The father shrugged and Owney walked over to the contractor’s trailer. One of the bosses on the job, Podhoretz, sat at the desk.
“Deutscher just left,” Podhoretz said.
“He told me come for dinner. Me and my wife. Now I lose the address.”
“He told you dinner?”
“He’s got a nephew going to get drafted. He wants me to talk to the kid.”
“Deutscher didn’t mention that to me.”
“What’s he going to do, talk about something personal? His nephew is scared to death. I’m going to give him some real draft counseling.”

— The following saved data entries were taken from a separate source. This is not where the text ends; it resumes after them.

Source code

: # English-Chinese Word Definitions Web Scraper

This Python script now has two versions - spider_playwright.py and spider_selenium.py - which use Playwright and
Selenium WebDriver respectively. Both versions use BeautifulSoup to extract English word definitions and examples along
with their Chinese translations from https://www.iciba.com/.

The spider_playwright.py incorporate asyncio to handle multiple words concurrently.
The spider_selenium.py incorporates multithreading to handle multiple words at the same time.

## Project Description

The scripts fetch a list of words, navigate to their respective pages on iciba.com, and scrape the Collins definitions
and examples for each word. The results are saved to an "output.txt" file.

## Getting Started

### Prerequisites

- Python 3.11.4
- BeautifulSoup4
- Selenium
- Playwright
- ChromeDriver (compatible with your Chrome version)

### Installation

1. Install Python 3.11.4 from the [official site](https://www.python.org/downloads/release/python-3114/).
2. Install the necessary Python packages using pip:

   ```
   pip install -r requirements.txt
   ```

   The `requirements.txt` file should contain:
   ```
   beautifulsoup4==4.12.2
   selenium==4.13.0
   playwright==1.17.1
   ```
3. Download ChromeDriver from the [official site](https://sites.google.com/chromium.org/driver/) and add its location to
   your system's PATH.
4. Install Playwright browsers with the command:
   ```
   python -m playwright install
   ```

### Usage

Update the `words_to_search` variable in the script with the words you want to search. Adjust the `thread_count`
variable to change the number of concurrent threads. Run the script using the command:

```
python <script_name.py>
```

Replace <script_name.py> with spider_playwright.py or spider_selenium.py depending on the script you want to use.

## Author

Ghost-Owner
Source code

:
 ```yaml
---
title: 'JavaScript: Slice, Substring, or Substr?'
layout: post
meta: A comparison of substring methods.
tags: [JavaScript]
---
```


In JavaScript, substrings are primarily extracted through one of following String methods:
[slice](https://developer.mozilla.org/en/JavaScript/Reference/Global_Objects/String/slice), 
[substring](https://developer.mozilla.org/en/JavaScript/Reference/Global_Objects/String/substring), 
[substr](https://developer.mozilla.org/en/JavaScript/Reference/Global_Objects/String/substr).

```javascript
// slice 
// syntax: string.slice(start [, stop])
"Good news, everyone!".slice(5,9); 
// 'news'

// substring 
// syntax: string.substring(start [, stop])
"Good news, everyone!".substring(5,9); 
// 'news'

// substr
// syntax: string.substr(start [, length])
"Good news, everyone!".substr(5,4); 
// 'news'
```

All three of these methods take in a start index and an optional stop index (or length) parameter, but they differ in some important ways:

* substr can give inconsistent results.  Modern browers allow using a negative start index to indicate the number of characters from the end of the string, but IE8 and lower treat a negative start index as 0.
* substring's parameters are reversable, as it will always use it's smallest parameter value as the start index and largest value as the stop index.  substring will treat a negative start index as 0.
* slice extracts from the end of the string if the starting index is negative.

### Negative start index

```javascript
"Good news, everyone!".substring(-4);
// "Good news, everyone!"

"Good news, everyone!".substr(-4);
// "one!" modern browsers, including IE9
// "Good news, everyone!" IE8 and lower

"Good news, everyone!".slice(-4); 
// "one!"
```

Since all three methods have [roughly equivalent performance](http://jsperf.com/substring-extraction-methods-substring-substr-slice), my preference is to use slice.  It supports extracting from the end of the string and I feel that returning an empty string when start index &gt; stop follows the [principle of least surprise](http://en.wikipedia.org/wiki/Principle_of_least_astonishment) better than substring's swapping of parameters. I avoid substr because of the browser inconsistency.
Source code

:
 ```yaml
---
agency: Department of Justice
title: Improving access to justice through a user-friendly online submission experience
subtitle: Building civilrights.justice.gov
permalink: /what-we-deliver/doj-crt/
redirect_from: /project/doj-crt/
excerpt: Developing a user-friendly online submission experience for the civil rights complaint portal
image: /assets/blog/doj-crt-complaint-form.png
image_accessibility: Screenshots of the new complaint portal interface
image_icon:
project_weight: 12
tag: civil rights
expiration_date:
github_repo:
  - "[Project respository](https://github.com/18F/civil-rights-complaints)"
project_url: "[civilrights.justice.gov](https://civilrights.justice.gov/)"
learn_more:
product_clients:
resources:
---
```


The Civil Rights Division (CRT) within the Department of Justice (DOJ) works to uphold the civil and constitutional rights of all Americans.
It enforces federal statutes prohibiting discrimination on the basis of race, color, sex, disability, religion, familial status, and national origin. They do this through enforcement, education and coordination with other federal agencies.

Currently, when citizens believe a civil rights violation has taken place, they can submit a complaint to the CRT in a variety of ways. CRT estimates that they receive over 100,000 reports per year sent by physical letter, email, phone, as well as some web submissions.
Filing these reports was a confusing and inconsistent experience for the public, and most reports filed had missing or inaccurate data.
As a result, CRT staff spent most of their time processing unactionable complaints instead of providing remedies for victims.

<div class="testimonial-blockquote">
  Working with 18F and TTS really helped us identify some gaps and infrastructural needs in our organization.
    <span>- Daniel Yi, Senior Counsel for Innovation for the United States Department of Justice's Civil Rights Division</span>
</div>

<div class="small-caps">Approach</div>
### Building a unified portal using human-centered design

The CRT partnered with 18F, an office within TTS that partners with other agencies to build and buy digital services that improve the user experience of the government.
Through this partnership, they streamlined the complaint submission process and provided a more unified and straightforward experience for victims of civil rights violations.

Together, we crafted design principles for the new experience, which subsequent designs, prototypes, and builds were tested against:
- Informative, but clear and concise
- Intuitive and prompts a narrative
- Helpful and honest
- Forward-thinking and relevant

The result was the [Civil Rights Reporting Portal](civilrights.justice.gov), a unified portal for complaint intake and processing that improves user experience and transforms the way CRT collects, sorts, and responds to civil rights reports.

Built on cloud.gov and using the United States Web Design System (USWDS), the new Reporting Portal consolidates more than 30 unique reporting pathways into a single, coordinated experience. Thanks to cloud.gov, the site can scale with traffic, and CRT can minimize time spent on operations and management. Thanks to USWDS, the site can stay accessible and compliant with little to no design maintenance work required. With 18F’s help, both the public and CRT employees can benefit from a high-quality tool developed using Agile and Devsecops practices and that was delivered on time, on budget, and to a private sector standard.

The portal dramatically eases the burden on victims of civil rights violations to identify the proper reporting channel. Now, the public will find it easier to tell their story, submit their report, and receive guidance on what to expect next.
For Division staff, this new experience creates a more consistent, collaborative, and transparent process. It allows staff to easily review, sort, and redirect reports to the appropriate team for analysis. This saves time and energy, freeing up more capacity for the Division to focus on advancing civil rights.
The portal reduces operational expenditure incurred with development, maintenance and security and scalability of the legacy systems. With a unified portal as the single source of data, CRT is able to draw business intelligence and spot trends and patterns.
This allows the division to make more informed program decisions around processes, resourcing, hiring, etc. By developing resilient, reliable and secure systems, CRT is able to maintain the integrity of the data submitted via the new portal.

“How could you do that?” Podhoretz said. “You went all through the thing. How can you tell somebody else how to cheat?”
“I’m not. I’m going to teach him how to make the war go fast. I’m going to teach him how to kill a lot of guys at once.”
“Oh,” Podhoretz said. He began going through a folder.
“I also want to teach him to make sure and listen to them as they go. The blood gurgles like a bitch. It’s great.”
“Oh,” the man said again. Hurriedly, he wrote an address on a slip of paper. Seventy-five View Lane in Dobbs Ferry, which is in Westchester. Owney took the slip and got his clothes and walked down to the car in his work clothes.